As strictly a fish-out-of-water comedy, "Kickin' It Old Skool" would be disposable but diverting. For example, what person old enough to remember the early days of MTV wouldn't laugh when Justin wakes up in 2006 and is confused by a station that has replaced music with what he describes as "teenage girls talking and crying?" So far, so good, but it's all downhill from here. The obsessive use of caricatures and stereotypes to make up the other half of the jokes reveal a distinct lack of inspiration on the screenplay level; they are not incorporated as a means to reveal anything about human nature or society, as they so intelligently were in 2006's "Borat: Cultural Learnings of America for Make Benefit Glorious Nation of Kazakhstan
," but are there just to laugh and point the finger at what is supposedly the norm for each racial group and sexual orientation. The only black woman on display, Darnell's girlfriend Roxanne (Vivica A. Fox), is characterized as a cornrows-wearin', trash-talkin', money-grubbin', baby-makin' machine. The only Asian of significance, Aki, is forced within a minute of first arriving onscreen to recite the "booty trap" line from "The Goonies" and impersonate Long Duck Dong from "Sixteen Candles." Throw in fat jokes and Jew stabs, and you have a movie that, in essence, boils down to two hours of bullying and name-calling.
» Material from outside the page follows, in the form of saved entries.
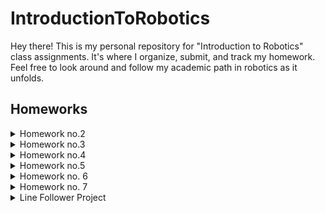 # IntroductionToRobotics

Hey there! This is my personal repository for "Introduction to Robotics" class assignments. It's where I organize, submit, and track my homework. Feel free to look around and follow my academic path in robotics as it unfolds.

## Homeworks
<details>
<summary>Homework no.2</summary>
    
### Description
This homework is focused on gaining experience with potentiometers, Arduino, and RGB LEDs. You should learn how to control each RGB color (Red, Green, and Blue) individually using three potentiometers.

### Tasks Requirement
* **Potentiometer Control:** Use separate potentiometers for Red, Green, and Blue to control the RGB LED colors.
* **Digital Electronics:** Learn how to use Arduino to read the potentiometer values.
* **Color Mapping:** After reading the potentiometer values, map and send these values to the LED pins to achieve precise color control.

The main code is presented [here](https://github.com/Anca-Sorana/IntroductionToRobotics/blob/main/Homework2/code_hm_2/code_hm_2.ino).

Here you can have a qiuck look at the setup I have:

<p align="center" width="100%">
    <img src="Homework2/PicHM2.jpeg" width="500"/>
</p>

And here you have a short [demo](https://youtu.be/HEL5YOT_iao) of how everything works.

</details>

<details>
<summary>Homework no.3</summary>
    
### Description
This assignment involves simulating a 3-floor elevator control system using LEDs, buttons, and a buzzer with Arduino. By the end of this task, you will gain experience in using button state change, implementing debouncing techniques, and coordinating multiple components to represent real-world scenarios.

### Tasks Requirements
* **LED Indication:** Use 3 LEDs, where each LED stands for one of the 3 floors. The LED corresponding to the elevator's current floor should be illuminated. Have an additional LED that shows the elevator's operational status. This LED should blink when the elevator is in motion and remain steady when the elevator is at rest.
* **Button Integration:** Incorporate 3 buttons to symbolize the call buttons for each floor. On pressing a button, the elevator should mimic its movement towards the respective floor after a brief delay of 2-3 seconds.
* **Buzzer Notification** The buzzer should emit a brief sound during the following situations:
    * When the elevator reaches the selected floor, emitting a sound resembling a "cling".
    * During elevator door closures and movements (consider differentiating the two scenarios with distinct sounds).
* **State Management & Timers:** If the elevator is already stationed at the chosen floor, pressing the button designated for that floor should not trigger any actions. Upon a button press, the elevator should "pause for the doors to close" and subsequently "move" to the selected floor. If the elevator is already moving when another floor button is pressed, it should either continue its current course or queue its next action (i.e., once it arrives at the first selected floor, it opens the doors, waits, closes them, and then heads to the next chosen floor).
* **Debounce Implementation:** It's crucial to integrate debounce techniques for the buttons. This will help in preventing unintended repeated activations due to button bounce.

The main code is presented [here](https://github.com/Anca-Sorana/IntroductionToRobotics/blob/main/Homework3/code_hm_3/code_hm_3.ino).

Here you can have a qiuck look at the setup I have:

<p align="center" width="100%">
    <img src="Homework3/PicHM3.jpeg" width="500"/>
    <img src="Homework3/SchematicHM3.png" width="500"/>
</p>

And here you have a short [demo](https://youtu.be/dt2dZcCphvs) of how everything works.
</details>

<details>
<summary>Homework no.4</summary>
    
### Description
Develop an interactive interface where users employ a joystick to 'draw' on a display, ensuring intuitive movements between segments, which allow transitions only to adjacent positions without crossing designated 'walls'.

### Tasks Requirement
* **Initial Positioning:** The starting position must be at the DP (Decimal Point).
* **Blinking Indicator:** Regardless of a segment's status (ON or OFF), the current position should always blink.
* **Joystick Movement Mapping:** Use the joystick to navigate between positions. Reference the provided table for specific movement directions.
* **Toggle Segment State:** A short press on the button will switch the segment state between ON and OFF.
* **Display Reset:** A long press on the button will revert the entire display to its default state. This action turns all segments OFF and returns the current position to the decimal point.

The main code is presented [here](https://github.com/Anca-Sorana/IntroductionToRobotics/blob/main/Homework4/code_hm_4/code_hm_4.ino).

Here you can have a qiuck look at the setup I have:

<p align="center" width="100%">
    <img src="Homework4/PicHM4.jpeg" width="500"/>
    <img src="Homework4/SchematicHM4.png" width="500"/>
</p>

And here you have a short [demo](https://youtu.be/mWI0-JqA_ME) of how everything works.
</details>

<details>
<summary>Homework no.5</summary>
    
### Description
This project is about implementing a stopwatch timer using a 4-digit 7-segment display and 3 buttons. The stopwatch will count in tenths of a second and feature a save lap functionality, similar to basic stopwatch functions found on most phones. The starting value of the display should be "000.0". Each button on the device will have distinct functionalities such as start/pause, reset, and save/cycle laps. 

### Task Requirements
* **Stopwatch Timer Implementation:** Create a stopwatch timer using a 4-digit 7-segment display and 3 buttons.
* **Starting Value:** The display should initially show "000.0".
* **Button Functionalities:**
  * Button 1: Start/pause the stopwatch.
  * Button 2:
    * Reset the timer when in pause mode.
    * Reset saved laps when in lap viewing mode.
  * Button 3:
    * Save lap times when the timer is counting (up to 4 laps).
    * Cycle through the last saved laps.
* **Workflow:**
  * The display starts at "000.0". Pressing the Start button begins the timer.
  * During the timer, pressing the lap button saves the current time in memory (up to 4 laps).
  * If the reset button is pressed while the timer is running, nothing happens.
  * In pause mode, the lap button is inactive. Pressing reset sets the display to "000.0".
  * After resetting, pressing the lap button cycles through saved lap times. Continuously pressing it cycles through them repeatedly.
  * Pressing reset in lap viewing mode clears all saved laps and resets the display to "000.0".
    
The main code is presented [here](https://github.com/Anca-Sorana/IntroductionToRobotics/blob/main/Homework5/code_hm_5/code_hm_5.ino).

Here you can have a qiuck look at the setup I have:

<p align="center" width="100%">
    <img src="Homework5/PicHM5.jpeg" width="500"/>
    <img src="Homework5/SchematicHM5.png" width="500"/>
</p>

And here you have a short [demo](https://youtu.be/_mtUpsOnUPA) of how everything works.    
</details>

<details>
    <summary>Homework no. 6</summary>

### Description
The Smart Environment Monitor and Logger is an Arduino-based system designed to collect and log environmental data. It integrates various sensors, EEPROM for data logging, and provides user interaction through an RGB LED and a Serial Menu. The project emphasizes on sensor integration, memory management, Serial Communication, and menu-driven user interaction.

### Task Requirements
* Sensor Data Collection: Utilizes multiple sensors to gather environmental data.
* Data Logging: Logs sensor data into EEPROM for later retrieval and analysis.
* Visual Feedback: Uses an RGB LED for visual alerts and status indications.
* Serial Menu Interface: Offers a user-friendly serial menu for system interaction and configuration.

#### Menu structure
* Sensor Settings
    * Sampling Interval: Set the interval (1-10 seconds) for sensor data sampling.
    * Ultrasonic Alert Threshold: Set a threshold for the ultrasonic sensor to trigger alerts.
    * LDR Alert Threshold: Set a threshold for the LDR sensor to trigger alerts.
    * Back: Return to the main menu.  

* Reset Logger Data
    * Yes: Confirm and delete all logged data.
    * No: Cancel and return to the main menu.

* System Status
    * Current Sensor Readings: View real-time sensor data.
    * Current Sensor Settings: Display current sensor configurations.
    * Display Logged Data: Show the last 10 sensor readings.
    * Back: Return to the main menu.

* RGB LED Control
    * Manual Color Control: Customize the RGB LED color.
    * LED Automatic Mode: Toggle between automatic and manual LED modes.
    * Back: Return to the main menu.

</details>

<details>
    <summary>Homework no. 7</summary>

### Description
Matrix Maze is an engaging 8x8 matrix-based game designed to introduce you to the world of matrix projects. In this game, you navigate a player through a maze of walls, deploying bombs or bullets to clear your path. The game features a Bomberman-style or terminator-tanks gameplay with a twist of strategy and quick reflexes. It's a perfect blend of nostalgia and modern programming challenges.

#### Game Elements
* **Player:** Represented by a blinking LED, the player moves around the matrix to break walls and avoid bombs.
* **Bombs/Bullets:** These elements blink rapidly and are used by the player to destroy walls.
* **Walls:** Non-blinking elements that occupy 50% - 75% of the map, creating a maze for the player to navigate.

#### Game Objective:
Your goal is to navigate through the maze, strategically place bombs, and destroy all the walls without getting caught in the bomb's blast. A special animation signals the game's end if the player is caught in an explosion, after which the game restarts.

### Task Requirements:
* LED Differentiating:
    * The player's LED should blink slowly to distinguish it from other elements.
    * Bombs/Bullets should have a fast blinking rate.
    * Walls remain static (non-blinking).
* Control:
    * Implement smooth and responsive controls for an enjoyable gameplay experience.
    * You may choose any control mechanism (e.g., joystick) but focus on player comfort and ease of handling.
* Initial Setup:
    * Ensure walls are not generated on the player's starting position.
    * The initial setup should offer a fair chance for the player to strategize their first move.
* Game Logic:
    * Implement a mechanism where placing a bomb requires the player to move away to avoid the blast.
    * The game should restart with an animation if the player fails to escape the blast.
* Creativity:
    * Feel free to add your creative touch, whether it's in gameplay, additional elements, or visual effects.

The main code is presented [here](https://github.com/Anca-Sorana/IntroductionToRobotics/blob/main/Homework7/code_hm_7/code_hm_7.ino).

Here you can have a qiuck look at the setup I have:

<p align="center" width="100%">
    <img src="Homework7/PicHM7.jpeg" width="500"/>
</p>

And here you have a short [demo](https://youtu.be/HjIJpKtIvGo) of how everything works. 

</details>

<details>
    <summary>Line Follower Project</summary>
    
### Task
The objective of the project was to build a line following robot that calibrates the QTR reflectance snesor automatically at the beginging and completes a given track in under 20 seconds. Our team was able to complete the track in *22.889* seconds. The chassis used for the robot must be custom made by the team.

#### Project made by:

* Panait Ana-Maria
* Balan Sorana
* Radu Antonio Alexandru

### Components

* Arduino Nano
* QTR-8RC reflectance sensor array
* 2 DC motors
* L293D motor driver
* 7.4V LiPo battery
* 2 wheels
* ball caster
* chassis (custom made)
* wires
* zip-ties
* 2 small breadboards

### Implementation

For the sensor calibration the robot turns left until the last sensor on the right sees the black tape, and then change direction of until the last sensor on the left sees the black tape. It keeps repeting this process for a few seconds then starts following the line.

The robot uses a PID control algorithm to adjust the speed of the motors based on the position of the robot over the line. The constants that we found to give the best results are *Kp = 25* and *Kd = 8* and the *error* ignore interval was *[-18, 18]* (from a total of [-50, 50]).
</details>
Jamie Kennedy is wide-eyed and sweet as Justin, but does tend to overreach by portraying what appears to be a mentally-disabled person rather than a kid in an adult's body. In her major acting debut, Maria Menounos (formerly an "Entertainment Tonight" correspondent) is dreadful as object of Justin's affections Jennifer. She's pleasing to the eye, but has the emoting capacity of a Barbie doll and hits a wall whenever she must sell a line of dialogue. It's not all Menounos' fault, though. Her character has been written as such a dim bulb that it becomes infuriating, and her motivations are skewed. It is never believable that a sweet gal like herself would be involved with the borderline-sociopathic Kip, who treats her and everyone else like dirt. Michael Rosenbaum (2002's "Sorority Boys
") plays this bad-guy boyfriend part with an exaggerated lack of redeeming qualities; throw some horns on the sides of his head and he could pass for Lucifer.
"Kickin' It Old Skool" revolves around breakdancing, but has barely been mentioned so far as it pertains to the story. That's because it is an utter bore, and the climax set at the dancing competition drags on so long one wonders if the film wasn't originally meant to be a miniseries event. Before this point, the picture isn't a painful one to watch, only stupid, condescending and outdated. Getting all the way to the end credits is quite another story. Jamie Kennedy has raw talent and comedic flair, but he's going to need more than that if he continues with stinkers like "Kickin' It Old Skool" and still hopes to be working five years from now.